Queere (Un-)Sichtbarkeit im Spannungsfeld von Identitätssuche und heteronormativer Geschlechterordnung
am Beispiel der Repräsentation von LGBTQIA* in der Kinder- und Jugendliteratur
Abstract
Das Studium der Sozialen Arbeit an der katho NRW, Standort Aachen ist von einer machtkritischen und diversitätssensiblen Grundhaltung geprägt und zielt darauf ab, durch die Vermittlung und Relationierung unterschiedlicher Wissensformen eine reflexive Professionalität der Studierenden auszubilden.
Simon Rosen und Uwe Koeberich untersuchen in ihrer gemeinsam verfassten Bachelorarbeit ausgewählte Werke der zeitgenössischen Kinder- und Jugendliteratur hinsichtlich der Repräsentation queerer Lebensweisen und fragen in diesem Zusammenhang auch nach der Relevanz literaturpädagogischen Handelns in der Kinder- und Jugendhilfe.

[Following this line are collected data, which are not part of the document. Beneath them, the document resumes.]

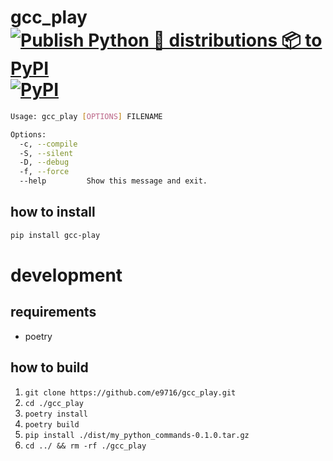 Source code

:# gcc_play  [![Publish Python 🐍 distributions 📦 to PyPI](https://github.com/e9716/gcc_play/actions/workflows/publish.yml/badge.svg)](https://github.com/e9716/gcc_play/actions/workflows/publish.yml) [![PyPI](https://img.shields.io/pypi/v/gcc-play)](https://pypi.org/project/gcc-play/)

```bash
Usage: gcc_play [OPTIONS] FILENAME

Options:
  -c, --compile
  -S, --silent
  -D, --debug
  -f, --force
  --help         Show this message and exit.
```

## how to install

```txt
pip install gcc-play
```

# development

## requirements

- poetry

## how to build

1. `git clone https://github.com/e9716/gcc_play.git`
2. `cd ./gcc_play`
3. `poetry install`
4. `poetry build`
5. `pip install ./dist/my_python_commands-0.1.0.tar.gz`
6. `cd ../ && rm -rf ./gcc_play`
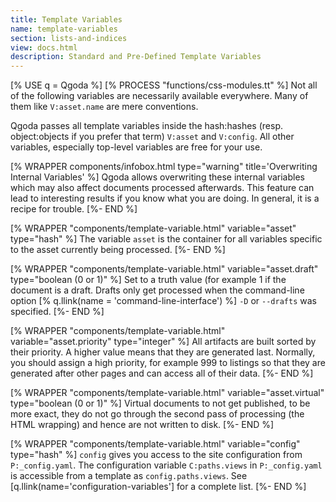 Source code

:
 ```yaml
---
title: Template Variables
name: template-variables
section: lists-and-indices
view: docs.html
description: Standard and Pre-Defined Template Variables
---
```

[% USE q = Qgoda %]
[% PROCESS "functions/css-modules.tt" %]
Not all of the following variables are necessarily available everywhere.
Many of them like `V:asset.name` are mere conventions.

Qgoda passes all template variables inside the <q-term>hash:hashes</q-term> (resp. 
<q-term>object:objects</q-term> if
you prefer that term) `V:asset` and `V:config`.  All other
variables, especially top-level variables are free for your use.

[% WRAPPER components/infobox.html
   type="warning" title='Overwriting Internal Variables' %]
Qgoda allows overwriting these internal variables which may also affect
documents processed afterwards.  This feature can lead to interesting
results if you know what you are doing.  In general, it is a recipe
for trouble.
[%- END %]

[% WRAPPER "components/template-variable.html"
   variable="asset" type="hash" %]
The variable `asset` is the container for all variables specific to
the asset currently being processed.
[%- END %]

[% WRAPPER "components/template-variable.html"
   variable="asset.draft" type="boolean (0 or 1)" %]
Set to a truth value (for example 1 if the document is a draft.  Drafts only get processed when the command-line option [% q.llink(name = 'command-line-interface') %] `-D` or `--drafts` was specified.
[%- END %]

[% WRAPPER "components/template-variable.html"
   variable="asset.priority" type="integer" %]
All artifacts are built sorted by their priority.  A higher value means that they are generated last.  Normally, you should assign a high priority, for example 999 to listings so that they are generated after other pages and can access all of their data.
[%- END %]

[% WRAPPER "components/template-variable.html"
   variable="asset.virtual" type="boolean (0 or 1)" %]
Virtual documents to not get published, to be more exact, they do not go through the second pass of processing (the HTML wrapping) and hence are not written to disk.
[%- END %]

[% WRAPPER "components/template-variable.html"
   variable="config" type="hash" %]
`config` gives you access to the site configuration from `P:_config.yaml`.
The configuration variable `C:paths.views` in `P:_config.yaml` is
accessible from a template as `config.paths.views`.  See
[q.llink(name='configuration-variables'] for a complete list.
[%- END %]
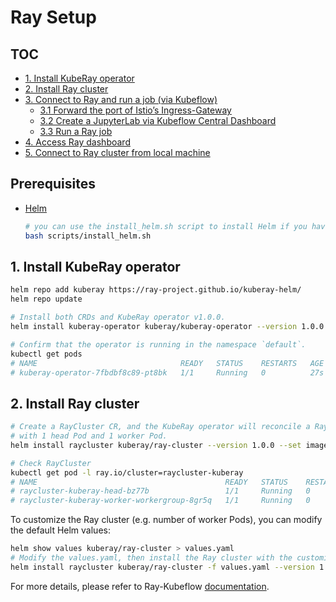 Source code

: # Ray Setup

## TOC
  - [1. Install KubeRay operator](#1-install-kuberay-operator)
  - [2. Install Ray cluster](#2-install-ray-cluster)
  - [3. Connect to Ray and run a job (via Kubeflow)](#3-connect-to-ray-and-run-a-job-via-kubeflow)
    - [3.1 Forward the port of Istio’s Ingress-Gateway](#31-forward-the-port-of-istios-ingress-gateway)
    - [3.2 Create a JupyterLab via Kubeflow Central Dashboard](#32-create-a-jupyterlab-via-kubeflow-central-dashboard)
    - [3.3 Run a Ray job](#33-run-a-ray-job)
  - [4. Access Ray dashboard](#4-access-ray-dashboard)
  - [5. Connect to Ray cluster from local machine](#5-connect-to-ray-cluster-from-local-machine)

## Prerequisites

- [Helm](https://helm.sh/)

    ```bash
    # you can use the install_helm.sh script to install Helm if you haven't already
    bash scripts/install_helm.sh
    ```

## 1. Install KubeRay operator

```bash
helm repo add kuberay https://ray-project.github.io/kuberay-helm/
helm repo update

# Install both CRDs and KubeRay operator v1.0.0.
helm install kuberay-operator kuberay/kuberay-operator --version 1.0.0

# Confirm that the operator is running in the namespace `default`.
kubectl get pods
# NAME                                READY   STATUS    RESTARTS   AGE
# kuberay-operator-7fbdbf8c89-pt8bk   1/1     Running   0          27s
```

## 2. Install Ray cluster

```bash
# Create a RayCluster CR, and the KubeRay operator will reconcile a Ray cluster
# with 1 head Pod and 1 worker Pod.
helm install raycluster kuberay/ray-cluster --version 1.0.0 --set image.tag=2.7.0

# Check RayCluster
kubectl get pod -l ray.io/cluster=raycluster-kuberay
# NAME                                          READY   STATUS    RESTARTS   AGE
# raycluster-kuberay-head-bz77b                 1/1     Running   0          64s
# raycluster-kuberay-worker-workergroup-8gr5q   1/1     Running   0          63s
```

To customize the Ray cluster (e.g. number of worker Pods), you can modify the default Helm values:

```bash
helm show values kuberay/ray-cluster > values.yaml
# Modify the values.yaml, then install the Ray cluster with the customized values.
helm install raycluster kuberay/ray-cluster -f values.yaml --version 1.0.0 --set image.tag=2.7.0
```

For more details, please refer to Ray-Kubeflow [documentation](https://docs.ray.io/en/latest/cluster/kubernetes/k8s-ecosystem/kubeflow.html).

Das einführende Abstract basiert auf dem Gutachten von Damaris Nübel und Norbert Frieters-Reermann.
Die Bachelorthesis thematisiert den Einfluss von Kinder- und Jugendliteratur (KJL) hinsichtlich der Identitätsentwicklung von Heranwachsenden und fokussiert dabei auf die Repräsentation von LGBTQIA*. Hierzu wurden zunächst wissenschaftliche Grundlagen aus der Kinder- und Jugendliteraturfoschung, der Sozialisationsforschung, den Gender Studies und der Queer Theory herangezogen und reflektiert. Dabei arbeiten die Autoren u. a. heraus, wie ein von Heteronormativität und Binarität geprägtes Geschlechtersystem queere und insbesondere nicht-binäre Identitäten strukturell stigmatisiert.
„Die heteronormative Ordnung zieht ihre Stabilität […] nicht aus einer objektiven ‚Natürlichkeit‘, sondern aus der Kontinuität des mehrheitlichen Handelns und einer ständigen Regulierung, Diskriminierung und Auslöschung alternativer Lebensentwürfe (vgl. Hark/Genschel 2003: 136f.; Wagenknecht 2007: 17). Ridgeway und Correll beschreiben es als hegemoniale Genderannahmen, also schlicht als die Vorstellung eines ‚natürlichen‘ und ‚richtigen‘ Geschlechtersystems (vgl. Ridgeway/Correll 2004: 517).“ [S. 20]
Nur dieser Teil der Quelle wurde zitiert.